- [Records]
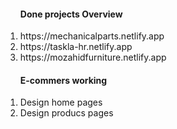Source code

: <ol>
    <h4>Done projects Overview</h4>
    <li>https://mechanicalparts.netlify.app</li>
    <li>https://taskla-hr.netlify.app</li>
    <li>https://mozahidfurniture.netlify.app</li>
 
</ol>

<ol>
    <h4>E-commers working</h4>
    <li>Design home pages</li>
    <li>Design producs pages</li>
    
 
</ol>
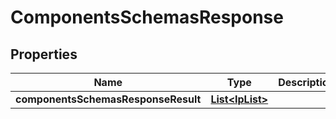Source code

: # ComponentsSchemasResponse

## Properties
Name | Type | Description | Notes
------------ | ------------- | ------------- | -------------
**componentsSchemasResponseResult** | [**List&lt;IpList&gt;**](IpList.md) |  |  [optional]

- [Instructions to follow] Could you reproduce exactly, and only, the lines from the one containing "<li>https://mozahidfurniture.netlify.app</li>" through the end of the records above, both included, while leaving out the pictures?

- [Solution for this problem]
    <li>https://mozahidfurniture.netlify.app</li>
 
</ol>

<ol>
    <h4>E-commers working</h4>
    <li>Design home pages</li>
    <li>Design producs pages</li>
    
 
</ol>
Source code

: # ComponentsSchemasResponse

## Properties
Name | Type | Description | Notes
------------ | ------------- | ------------- | -------------
**componentsSchemasResponseResult** | [**List&lt;IpList&gt;**](IpList.md) |  |  [optional]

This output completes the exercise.